COLLEGE STATION – Siemens Water Technologies and Texas A&M AgriLife Research have signed an exclusive license agreement and a research and development agreement to continue to develop and commercialize a chemical-based technology to more efficiently and cost-effectively remove heavy metals from water and wastewater at power utility, mining, refinery and remediation sites.

 “The Texas A&M University System is a leader in water technology in our agriculture and engineering programs. We are excited to partner with Siemens, a worldwide leader in technology, to commercialize and advance this technology, which could have significant benefits to water and wastewater treatment,” said John Sharp,  A&M System chancellor.

 In a single process unaffected by temperature or pH-levels, the technology can remove selenium, mercury, zinc, copper, chromium and other heavy metals as well as metalloids to meet National Pollutant Discharge Elimination System limits.

 The commercialized system is being designed to occupy a smaller footprint than current remediation treatment systems to reduce capital expense and to operate more efficiently in a wider range of environments.

 The technology is based on an Activated Iron Process for the removal of contaminants from water and wastewater developed by Dr. Yongheng Huang, associate professor of biological and agricultural engineering at Texas A&M University, who recently received the 2013 Rudolfs Industrial Waste Management Medal by the Water Environmental Federation at its Technical Exhibition and Conference.
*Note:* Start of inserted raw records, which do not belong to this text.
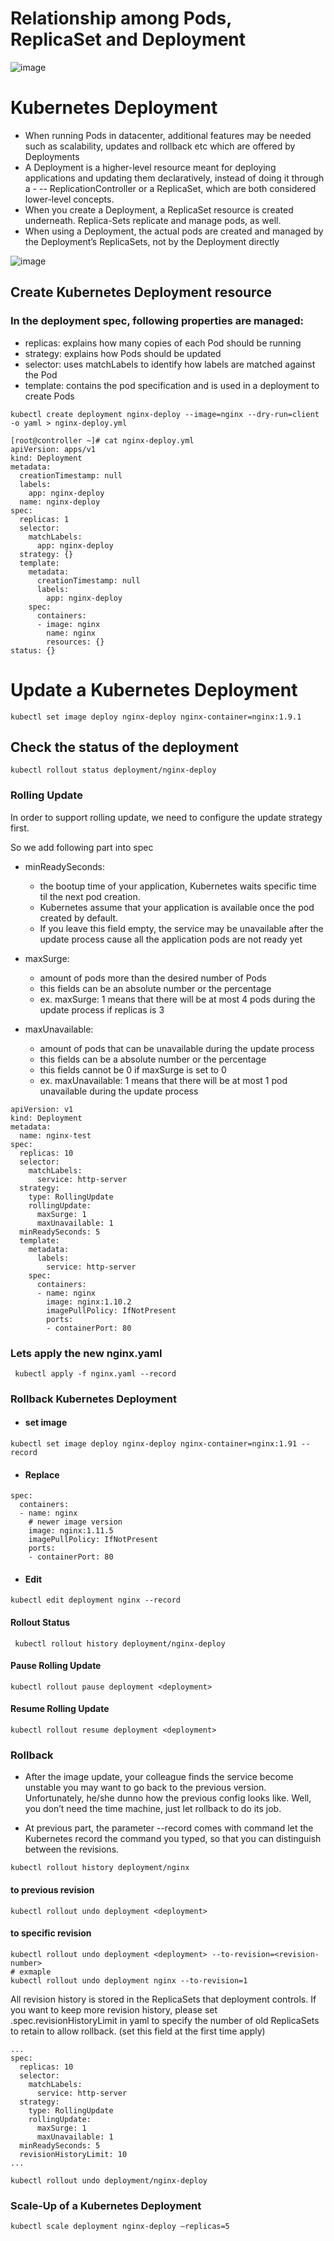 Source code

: # Relationship among Pods, ReplicaSet and Deployment

![image](https://github.com/awsbatch/my-k8s/assets/110165635/ef60bcd1-6bb8-4203-9d56-d58ccb399996)



# Kubernetes Deployment

- When running Pods in datacenter, additional features may be needed such as scalability, updates and rollback etc which are offered by Deployments
- A Deployment is a higher-level resource meant for deploying applications and updating them declaratively, instead of doing it through a - -- ReplicationController or a ReplicaSet, which are both considered lower-level concepts.
- When you create a Deployment, a ReplicaSet resource is created underneath. Replica-Sets replicate and manage pods, as well.
- When using a Deployment, the actual pods are created and managed by the Deployment’s ReplicaSets, not by the Deployment directly


![image](https://github.com/awsbatch/my-k8s/assets/110165635/6df6902b-7d01-42e6-8a9f-7bf4f84e5302)


## Create Kubernetes Deployment resource

### In the deployment spec, following properties are managed:

- replicas: explains how many copies of each Pod should be running
- strategy: explains how Pods should be updated
- selector: uses matchLabels to identify how labels are matched against the Pod
- template: contains the pod specification and is used in a deployment to create Pods


```
kubectl create deployment nginx-deploy --image=nginx --dry-run=client -o yaml > nginx-deploy.yml
```

```
[root@controller ~]# cat nginx-deploy.yml
apiVersion: apps/v1
kind: Deployment
metadata:
  creationTimestamp: null
  labels:
    app: nginx-deploy
  name: nginx-deploy
spec:
  replicas: 1
  selector:
    matchLabels:
      app: nginx-deploy
  strategy: {}
  template:
    metadata:
      creationTimestamp: null
      labels:
        app: nginx-deploy
    spec:
      containers:
      - image: nginx
        name: nginx
        resources: {}
status: {}
```


# Update a Kubernetes Deployment

```
kubectl set image deploy nginx-deploy nginx-container=nginx:1.9.1
```


## Check the status of the deployment

```
kubectl rollout status deployment/nginx-deploy
```

### Rolling Update

In order to support rolling update, we need to configure the update strategy first.

So we add following part into spec

- minReadySeconds:
  - the bootup time of your application, Kubernetes waits specific time til the next pod creation.
  - Kubernetes assume that your application is available once the pod created by default.
  - If you leave this field empty, the service may be unavailable after the update process cause all the application pods are not ready yet

- maxSurge:
  - amount of pods more than the desired number of Pods
  -  this fields can be an absolute number or the percentage
  - ex. maxSurge: 1 means that there will be at most 4 pods during the update process if replicas is 3

- maxUnavailable:
  - amount of pods that can be unavailable during the update process
  - this fields can be a absolute number or the percentage
  - this fields cannot be 0 if maxSurge is set to 0
  - ex. maxUnavailable: 1 means that there will be at most 1 pod unavailable during the update process


```
apiVersion: v1
kind: Deployment
metadata:
  name: nginx-test
spec:
  replicas: 10
  selector:
    matchLabels:
      service: http-server
  strategy:
    type: RollingUpdate
    rollingUpdate:
      maxSurge: 1
      maxUnavailable: 1
  minReadySeconds: 5
  template:
    metadata:
      labels:
        service: http-server
    spec:
      containers:
      - name: nginx
        image: nginx:1.10.2
        imagePullPolicy: IfNotPresent
        ports:
        - containerPort: 80
```

### Lets apply the new nginx.yaml

```
 kubectl apply -f nginx.yaml --record
```

### Rollback Kubernetes Deployment
- #### set image

```
kubectl set image deploy nginx-deploy nginx-container=nginx:1.91 --record
```

- #### Replace

```
spec:
  containers:
  - name: nginx
    # newer image version
    image: nginx:1.11.5
    imagePullPolicy: IfNotPresent
    ports:
    - containerPort: 80
```

- ####  Edit

```
kubectl edit deployment nginx --record
```
#### Rollout Status
```
 kubectl rollout history deployment/nginx-deploy
```

#### Pause Rolling Update

```
kubectl rollout pause deployment <deployment>
```
#### Resume Rolling Update

```
kubectl rollout resume deployment <deployment>
```

### Rollback 
- After the image update, your colleague finds the service become unstable you may want to go back to the previous version. Unfortunately, he/she dunno how the previous config looks like. Well, you don’t need the time machine, just let rollback to do its job.

- At previous part, the parameter --record comes with command let the Kubernetes record the command you typed, so that you can distinguish between the revisions.

```
kubectl rollout history deployment/nginx
```


#### to previous revision
```
kubectl rollout undo deployment <deployment>
```
#### to specific revision
```
kubectl rollout undo deployment <deployment> --to-revision=<revision-number>
# exmaple
kubectl rollout undo deployment nginx --to-revision=1
```

All revision history is stored in the ReplicaSets that deployment controls. If you want to keep more revision history, please set .spec.revisionHistoryLimit in yaml to specify the number of old ReplicaSets to retain to allow rollback. (set this field at the first time apply)

```
...
spec:
  replicas: 10
  selector:
    matchLabels:
      service: http-server
  strategy:
    type: RollingUpdate
    rollingUpdate:
      maxSurge: 1
      maxUnavailable: 1
  minReadySeconds: 5
  revisionHistoryLimit: 10
...
```

```
kubectl rollout undo deployment/nginx-deploy
```

### Scale-Up of a Kubernetes Deployment

```
kubectl scale deployment nginx-deploy –replicas=5
```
Huang is also an AgriLife Research scientist.

Dr. Yongheng Huang, associate professor of biological and agricultural engineering at Texas A&M University. (Photo courtesy of Texas A&M AgriLife)

Dr. Yongheng Huang, associate professor of biological and agricultural engineering at Texas A&M University. (Photo courtesy of Texas A&M AgriLife)
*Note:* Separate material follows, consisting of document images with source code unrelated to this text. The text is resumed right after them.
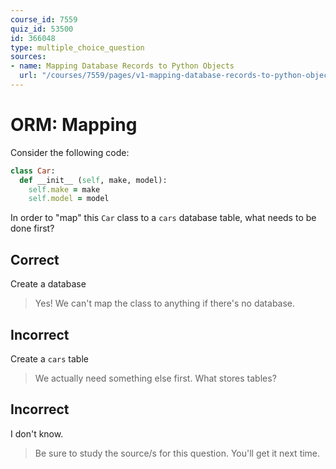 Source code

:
 ```yaml
---
course_id: 7559
quiz_id: 53500
id: 366048
type: multiple_choice_question
sources:
- name: Mapping Database Records to Python Objects
  url: "/courses/7559/pages/v1-mapping-database-records-to-python-objects?module_item_id=g1ba1cadbb4dc31c512d279075f02de30"
---
```


# ORM: Mapping

Consider the following code:

```ruby
class Car:
  def __init__ (self, make, model):
    self.make = make
    self.model = model
```

In order to "map" this `Car` class to a `cars` database table, what needs to be
done first?

## Correct

Create a database

> Yes! We can't map the class to anything if there's no database.

## Incorrect

Create a `cars` table

> We actually need something else first. What stores tables?

## Incorrect

I don't know.

> Be sure to study the source/s for this question. You'll get it next time.
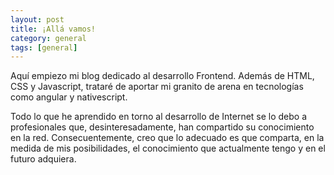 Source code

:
 ```yaml
---
layout: post
title: ¡Allá vamos!
category: general
tags: [general]
---
```


Aquí empiezo mi blog dedicado al desarrollo Frontend. Además de HTML, CSS y Javascript, trataré de aportar mi granito de arena en tecnologías como angular y nativescript.

Todo lo que he aprendido en torno al desarrollo de Internet se lo debo a profesionales que, desinteresadamente, han compartido su conocimiento en la red. Consecuentemente, creo que lo adecuado es que comparta, en la medida de mis posibilidades, el conocimiento que actualmente tengo y en el futuro adquiera.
 “AgriLife Research looks forward to further developing and commercializing its novel chemical process and reactor with a world leader such as Siemens Water Technologies,” said Dr. Craig Nessler, AgriLife Research director. “We are confident that our partnership with Siemens will yield environmental and economic benefits across multiple industries.”

 “Industrial operators are seeking new solutions to meet heavy metal remediation challenges and regulatory requirements,” said Dr. Lukas Loeffler, Siemens Water Technologies CEO.  “The agreements between AgriLife Research and Siemens Water Technologies will help develop a solution to meet this need and is another example to our commitment to innovation and industry leadership through research and development.”

 Siemens Water Technologies’ R&D is focused on ultrapure water and drinking water, waste reduction, energy and process efficiency, desalination and water reuse. The company holds more than 1,800 granted patents and patent applications.